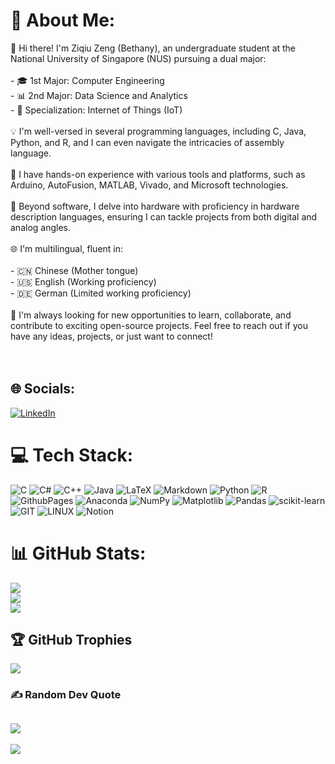 # 💫 About Me:
👋 Hi there! I'm Ziqiu Zeng (Bethany), an undergraduate student at the National University of Singapore (NUS) pursuing a dual major:<br><br>- 🎓 1st Major: Computer Engineering<br>- 📊 2nd Major: Data Science and Analytics<br>- 🌟 Specialization: Internet of Things (IoT)<br><br>💡 I'm well-versed in several programming languages, including C, Java, Python, and R, and I can even navigate the intricacies of assembly language.<br><br>🔌 I have hands-on experience with various tools and platforms, such as Arduino, AutoFusion, MATLAB, Vivado, and Microsoft technologies.<br><br>💾 Beyond software, I delve into hardware with proficiency in hardware description languages, ensuring I can tackle projects from both digital and analog angles.<br><br>🌐 I'm multilingual, fluent in:<br><br>- 🇨🇳 Chinese (Mother tongue)<br>- 🇺🇸 English (Working proficiency)<br>- 🇩🇪 German (Limited working proficiency)<br><br>🚀 I'm always looking for new opportunities to learn, collaborate, and contribute to exciting open-source projects. Feel free to reach out if you have any ideas, projects, or just want to connect!<br><br><br>


## 🌐 Socials:
[![LinkedIn](https://img.shields.io/badge/LinkedIn-%230077B5.svg?logo=linkedin&logoColor=white)](https://linkedin.com/in/ziqiu-zeng-9565b5275) 

# 💻 Tech Stack:
![C](https://img.shields.io/badge/c-%2300599C.svg?style=for-the-badge&logo=c&logoColor=white) ![C#](https://img.shields.io/badge/c%23-%23239120.svg?style=for-the-badge&logo=c-sharp&logoColor=white) ![C++](https://img.shields.io/badge/c++-%2300599C.svg?style=for-the-badge&logo=c%2B%2B&logoColor=white) ![Java](https://img.shields.io/badge/java-%23ED8B00.svg?style=for-the-badge&logo=openjdk&logoColor=white) ![LaTeX](https://img.shields.io/badge/latex-%23008080.svg?style=for-the-badge&logo=latex&logoColor=white) ![Markdown](https://img.shields.io/badge/markdown-%23000000.svg?style=for-the-badge&logo=markdown&logoColor=white) ![Python](https://img.shields.io/badge/python-3670A0?style=for-the-badge&logo=python&logoColor=ffdd54) ![R](https://img.shields.io/badge/r-%23276DC3.svg?style=for-the-badge&logo=r&logoColor=white) ![GithubPages](https://img.shields.io/badge/github%20pages-121013?style=for-the-badge&logo=github&logoColor=white) ![Anaconda](https://img.shields.io/badge/Anaconda-%2344A833.svg?style=for-the-badge&logo=anaconda&logoColor=white) ![NumPy](https://img.shields.io/badge/numpy-%23013243.svg?style=for-the-badge&logo=numpy&logoColor=white) ![Matplotlib](https://img.shields.io/badge/Matplotlib-%23ffffff.svg?style=for-the-badge&logo=Matplotlib&logoColor=black) ![Pandas](https://img.shields.io/badge/pandas-%23150458.svg?style=for-the-badge&logo=pandas&logoColor=white) ![scikit-learn](https://img.shields.io/badge/scikit--learn-%23F7931E.svg?style=for-the-badge&logo=scikit-learn&logoColor=white) ![GIT](https://img.shields.io/badge/Git-fc6d26?style=for-the-badge&logo=git&logoColor=white) ![LINUX](https://img.shields.io/badge/Linux-FCC624?style=for-the-badge&logo=linux&logoColor=black) ![Notion](https://img.shields.io/badge/Notion-%23000000.svg?style=for-the-badge&logo=notion&logoColor=white)
# 📊 GitHub Stats:
![](https://github-readme-stats.vercel.app/api?username=ZiqiuZeng&theme=tokyonight&hide_border=true&include_all_commits=false&count_private=false)<br/>
![](https://github-readme-streak-stats.herokuapp.com/?user=ZiqiuZeng&theme=tokyonight&hide_border=true)<br/>
![](https://github-readme-stats.vercel.app/api/top-langs/?username=ZiqiuZeng&theme=tokyonight&hide_border=true&include_all_commits=false&count_private=false&layout=compact)

## 🏆 GitHub Trophies
![](https://github-profile-trophy.vercel.app/?username=ZiqiuZeng&theme=tokyonight&no-frame=false&no-bg=false&margin-w=4)

### ✍️ Random Dev Quote
![](https://quotes-github-readme.vercel.app/api?type=horizontal&theme=tokyonight)
---
[![](https://visitcount.itsvg.in/api?id=ZiqiuZeng&icon=4&color=3)](https://visitcount.itsvg.in)

<!-- Proudly created with GPRM ( https://gprm.itsvg.in ) -->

+++

■ **INSTRUCTIONS TO FOLLOW**
Reproduce the whole listing verbatim and keep all pictures out of it.

■ **TASK RESULT**
 # 💫 About Me:
👋 Hi there! I'm Ziqiu Zeng (Bethany), an undergraduate student at the National University of Singapore (NUS) pursuing a dual major:<br><br>- 🎓 1st Major: Computer Engineering<br>- 📊 2nd Major: Data Science and Analytics<br>- 🌟 Specialization: Internet of Things (IoT)<br><br>💡 I'm well-versed in several programming languages, including C, Java, Python, and R, and I can even navigate the intricacies of assembly language.<br><br>🔌 I have hands-on experience with various tools and platforms, such as Arduino, AutoFusion, MATLAB, Vivado, and Microsoft technologies.<br><br>💾 Beyond software, I delve into hardware with proficiency in hardware description languages, ensuring I can tackle projects from both digital and analog angles.<br><br>🌐 I'm multilingual, fluent in:<br><br>- 🇨🇳 Chinese (Mother tongue)<br>- 🇺🇸 English (Working proficiency)<br>- 🇩🇪 German (Limited working proficiency)<br><br>🚀 I'm always looking for new opportunities to learn, collaborate, and contribute to exciting open-source projects. Feel free to reach out if you have any ideas, projects, or just want to connect!<br><br><br>


## 🌐 Socials:
[![LinkedIn](https://img.shields.io/badge/LinkedIn-%230077B5.svg?logo=linkedin&logoColor=white)](https://linkedin.com/in/ziqiu-zeng-9565b5275) 

# 💻 Tech Stack:
![C](https://img.shields.io/badge/c-%2300599C.svg?style=for-the-badge&logo=c&logoColor=white) ![C#](https://img.shields.io/badge/c%23-%23239120.svg?style=for-the-badge&logo=c-sharp&logoColor=white) ![C++](https://img.shields.io/badge/c++-%2300599C.svg?style=for-the-badge&logo=c%2B%2B&logoColor=white) ![Java](https://img.shields.io/badge/java-%23ED8B00.svg?style=for-the-badge&logo=openjdk&logoColor=white) ![LaTeX](https://img.shields.io/badge/latex-%23008080.svg?style=for-the-badge&logo=latex&logoColor=white) ![Markdown](https://img.shields.io/badge/markdown-%23000000.svg?style=for-the-badge&logo=markdown&logoColor=white) ![Python](https://img.shields.io/badge/python-3670A0?style=for-the-badge&logo=python&logoColor=ffdd54) ![R](https://img.shields.io/badge/r-%23276DC3.svg?style=for-the-badge&logo=r&logoColor=white) ![GithubPages](https://img.shields.io/badge/github%20pages-121013?style=for-the-badge&logo=github&logoColor=white) ![Anaconda](https://img.shields.io/badge/Anaconda-%2344A833.svg?style=for-the-badge&logo=anaconda&logoColor=white) ![NumPy](https://img.shields.io/badge/numpy-%23013243.svg?style=for-the-badge&logo=numpy&logoColor=white) ![Matplotlib](https://img.shields.io/badge/Matplotlib-%23ffffff.svg?style=for-the-badge&logo=Matplotlib&logoColor=black) ![Pandas](https://img.shields.io/badge/pandas-%23150458.svg?style=for-the-badge&logo=pandas&logoColor=white) ![scikit-learn](https://img.shields.io/badge/scikit--learn-%23F7931E.svg?style=for-the-badge&logo=scikit-learn&logoColor=white) ![GIT](https://img.shields.io/badge/Git-fc6d26?style=for-the-badge&logo=git&logoColor=white) ![LINUX](https://img.shields.io/badge/Linux-FCC624?style=for-the-badge&logo=linux&logoColor=black) ![Notion](https://img.shields.io/badge/Notion-%23000000.svg?style=for-the-badge&logo=notion&logoColor=white)
# 📊 GitHub Stats:
![](https://github-readme-stats.vercel.app/api?username=ZiqiuZeng&theme=tokyonight&hide_border=true&include_all_commits=false&count_private=false)<br/>
![](https://github-readme-streak-stats.herokuapp.com/?user=ZiqiuZeng&theme=tokyonight&hide_border=true)<br/>
![](https://github-readme-stats.vercel.app/api/top-langs/?username=ZiqiuZeng&theme=tokyonight&hide_border=true&include_all_commits=false&count_private=false&layout=compact)

## 🏆 GitHub Trophies
![](https://github-profile-trophy.vercel.app/?username=ZiqiuZeng&theme=tokyonight&no-frame=false&no-bg=false&margin-w=4)

### ✍️ Random Dev Quote
![](https://quotes-github-readme.vercel.app/api?type=horizontal&theme=tokyonight)
---
[![](https://visitcount.itsvg.in/api?id=ZiqiuZeng&icon=4&color=3)](https://visitcount.itsvg.in)

<!-- Proudly created with GPRM ( https://gprm.itsvg.in ) -->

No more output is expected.